### What is needed
Work through the data below and copy out every line where "import" is found.
- Opening Delimiter -
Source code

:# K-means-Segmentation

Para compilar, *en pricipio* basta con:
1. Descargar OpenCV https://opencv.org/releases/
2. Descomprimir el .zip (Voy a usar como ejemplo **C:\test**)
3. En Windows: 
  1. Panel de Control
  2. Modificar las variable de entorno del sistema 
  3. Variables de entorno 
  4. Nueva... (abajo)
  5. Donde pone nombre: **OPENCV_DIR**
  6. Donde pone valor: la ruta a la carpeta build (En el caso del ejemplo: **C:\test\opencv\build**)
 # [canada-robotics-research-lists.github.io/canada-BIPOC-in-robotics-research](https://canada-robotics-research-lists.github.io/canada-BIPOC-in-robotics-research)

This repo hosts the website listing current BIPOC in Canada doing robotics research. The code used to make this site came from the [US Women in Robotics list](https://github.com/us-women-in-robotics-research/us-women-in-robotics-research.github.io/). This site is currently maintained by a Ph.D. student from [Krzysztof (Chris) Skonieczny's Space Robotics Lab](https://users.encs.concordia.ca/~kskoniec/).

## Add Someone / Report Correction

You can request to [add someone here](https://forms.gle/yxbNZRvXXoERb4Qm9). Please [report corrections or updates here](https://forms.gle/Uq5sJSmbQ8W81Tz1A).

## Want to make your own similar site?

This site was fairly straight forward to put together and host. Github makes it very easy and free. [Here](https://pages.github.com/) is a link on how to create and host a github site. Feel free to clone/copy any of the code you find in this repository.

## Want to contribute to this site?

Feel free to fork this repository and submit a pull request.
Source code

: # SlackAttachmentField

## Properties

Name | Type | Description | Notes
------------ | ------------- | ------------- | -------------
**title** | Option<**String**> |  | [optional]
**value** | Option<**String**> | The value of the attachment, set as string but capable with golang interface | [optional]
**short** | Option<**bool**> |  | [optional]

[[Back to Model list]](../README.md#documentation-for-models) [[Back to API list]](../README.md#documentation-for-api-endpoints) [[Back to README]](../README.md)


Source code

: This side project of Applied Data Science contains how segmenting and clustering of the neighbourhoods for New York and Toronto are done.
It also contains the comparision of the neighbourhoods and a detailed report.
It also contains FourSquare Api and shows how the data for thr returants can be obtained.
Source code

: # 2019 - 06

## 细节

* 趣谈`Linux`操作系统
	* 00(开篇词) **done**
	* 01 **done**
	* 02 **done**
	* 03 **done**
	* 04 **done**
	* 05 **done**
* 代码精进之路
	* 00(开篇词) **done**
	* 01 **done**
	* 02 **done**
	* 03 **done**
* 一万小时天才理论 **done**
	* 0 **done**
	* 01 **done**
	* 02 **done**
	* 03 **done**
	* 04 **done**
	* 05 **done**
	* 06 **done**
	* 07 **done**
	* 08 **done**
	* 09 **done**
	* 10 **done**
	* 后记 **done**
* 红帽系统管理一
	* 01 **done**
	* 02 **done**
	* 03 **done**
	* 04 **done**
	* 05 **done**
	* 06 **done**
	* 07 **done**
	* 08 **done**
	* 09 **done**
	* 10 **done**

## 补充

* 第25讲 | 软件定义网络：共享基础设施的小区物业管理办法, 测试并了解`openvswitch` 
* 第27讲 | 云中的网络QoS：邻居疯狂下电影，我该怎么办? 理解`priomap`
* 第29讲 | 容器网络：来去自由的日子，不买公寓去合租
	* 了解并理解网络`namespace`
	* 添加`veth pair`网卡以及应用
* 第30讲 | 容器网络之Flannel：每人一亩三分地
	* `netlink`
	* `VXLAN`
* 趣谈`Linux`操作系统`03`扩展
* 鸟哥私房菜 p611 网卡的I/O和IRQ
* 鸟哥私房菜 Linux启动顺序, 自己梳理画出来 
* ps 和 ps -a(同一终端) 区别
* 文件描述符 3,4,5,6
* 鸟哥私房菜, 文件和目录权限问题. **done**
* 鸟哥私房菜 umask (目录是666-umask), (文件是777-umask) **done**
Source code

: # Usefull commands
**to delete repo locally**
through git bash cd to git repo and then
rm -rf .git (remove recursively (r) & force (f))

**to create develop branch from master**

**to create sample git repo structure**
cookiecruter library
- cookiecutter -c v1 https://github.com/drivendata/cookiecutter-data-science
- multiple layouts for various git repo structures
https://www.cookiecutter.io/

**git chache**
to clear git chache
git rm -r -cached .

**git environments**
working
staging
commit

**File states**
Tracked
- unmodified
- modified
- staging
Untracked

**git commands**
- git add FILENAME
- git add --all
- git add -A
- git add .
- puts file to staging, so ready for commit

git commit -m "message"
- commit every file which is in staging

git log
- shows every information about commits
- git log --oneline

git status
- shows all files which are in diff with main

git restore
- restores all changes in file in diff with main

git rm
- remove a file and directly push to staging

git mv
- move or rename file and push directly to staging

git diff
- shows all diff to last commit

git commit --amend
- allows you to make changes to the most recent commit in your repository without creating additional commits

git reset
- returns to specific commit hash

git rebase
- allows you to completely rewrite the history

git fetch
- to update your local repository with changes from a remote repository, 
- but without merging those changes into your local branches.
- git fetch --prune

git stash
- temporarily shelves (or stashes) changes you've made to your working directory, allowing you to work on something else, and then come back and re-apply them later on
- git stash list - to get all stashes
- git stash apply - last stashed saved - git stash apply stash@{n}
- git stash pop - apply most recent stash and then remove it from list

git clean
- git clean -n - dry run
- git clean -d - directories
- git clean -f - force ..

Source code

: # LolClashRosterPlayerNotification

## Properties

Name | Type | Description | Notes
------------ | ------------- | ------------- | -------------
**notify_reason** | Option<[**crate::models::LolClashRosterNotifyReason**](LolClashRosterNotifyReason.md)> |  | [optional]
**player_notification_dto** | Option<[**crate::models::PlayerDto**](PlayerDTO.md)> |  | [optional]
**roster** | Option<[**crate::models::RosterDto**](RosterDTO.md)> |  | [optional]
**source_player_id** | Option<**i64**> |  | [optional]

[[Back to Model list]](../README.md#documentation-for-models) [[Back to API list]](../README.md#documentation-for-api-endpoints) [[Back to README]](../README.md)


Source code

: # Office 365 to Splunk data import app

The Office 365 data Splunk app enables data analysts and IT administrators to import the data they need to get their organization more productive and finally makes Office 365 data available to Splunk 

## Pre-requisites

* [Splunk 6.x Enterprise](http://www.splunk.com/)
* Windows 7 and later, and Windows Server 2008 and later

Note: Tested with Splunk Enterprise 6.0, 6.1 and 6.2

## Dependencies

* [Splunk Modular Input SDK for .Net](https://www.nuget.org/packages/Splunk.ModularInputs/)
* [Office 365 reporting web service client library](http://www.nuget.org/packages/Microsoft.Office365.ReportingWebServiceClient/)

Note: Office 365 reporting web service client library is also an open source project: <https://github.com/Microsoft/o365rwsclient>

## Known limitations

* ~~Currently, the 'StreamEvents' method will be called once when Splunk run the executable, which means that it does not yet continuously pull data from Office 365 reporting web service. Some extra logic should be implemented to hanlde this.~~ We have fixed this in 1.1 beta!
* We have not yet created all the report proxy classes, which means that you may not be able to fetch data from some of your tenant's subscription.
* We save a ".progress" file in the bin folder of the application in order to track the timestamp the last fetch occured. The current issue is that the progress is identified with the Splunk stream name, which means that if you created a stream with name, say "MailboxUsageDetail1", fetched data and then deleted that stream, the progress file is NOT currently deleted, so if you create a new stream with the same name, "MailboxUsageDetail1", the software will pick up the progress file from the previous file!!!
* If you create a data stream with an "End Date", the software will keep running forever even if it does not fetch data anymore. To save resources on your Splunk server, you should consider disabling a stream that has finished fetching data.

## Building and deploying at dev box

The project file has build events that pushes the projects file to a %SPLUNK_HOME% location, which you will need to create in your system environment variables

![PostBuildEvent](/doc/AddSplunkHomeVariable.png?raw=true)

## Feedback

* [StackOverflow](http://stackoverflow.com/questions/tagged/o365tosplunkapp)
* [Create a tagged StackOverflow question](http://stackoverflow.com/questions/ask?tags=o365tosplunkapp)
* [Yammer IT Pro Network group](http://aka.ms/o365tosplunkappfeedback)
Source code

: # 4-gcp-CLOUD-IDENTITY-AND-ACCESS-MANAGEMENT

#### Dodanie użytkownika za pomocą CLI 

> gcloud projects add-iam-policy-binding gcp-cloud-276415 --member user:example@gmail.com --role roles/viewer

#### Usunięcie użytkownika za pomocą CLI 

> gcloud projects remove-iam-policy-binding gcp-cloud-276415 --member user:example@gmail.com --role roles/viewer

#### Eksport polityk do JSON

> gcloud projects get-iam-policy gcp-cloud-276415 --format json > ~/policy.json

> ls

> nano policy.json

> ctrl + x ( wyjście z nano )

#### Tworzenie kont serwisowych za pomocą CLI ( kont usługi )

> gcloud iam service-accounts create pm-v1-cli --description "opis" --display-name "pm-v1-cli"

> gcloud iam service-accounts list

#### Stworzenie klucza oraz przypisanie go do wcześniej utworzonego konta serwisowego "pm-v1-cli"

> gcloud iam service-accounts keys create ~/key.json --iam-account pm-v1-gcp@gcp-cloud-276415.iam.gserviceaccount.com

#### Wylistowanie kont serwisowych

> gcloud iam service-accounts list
- Closing Delimiter -
### Result below
: # Office 365 to Splunk data import app
The Office 365 data Splunk app enables data analysts and IT administrators to import the data they need to get their organization more productive and finally makes Office 365 data available to Splunk 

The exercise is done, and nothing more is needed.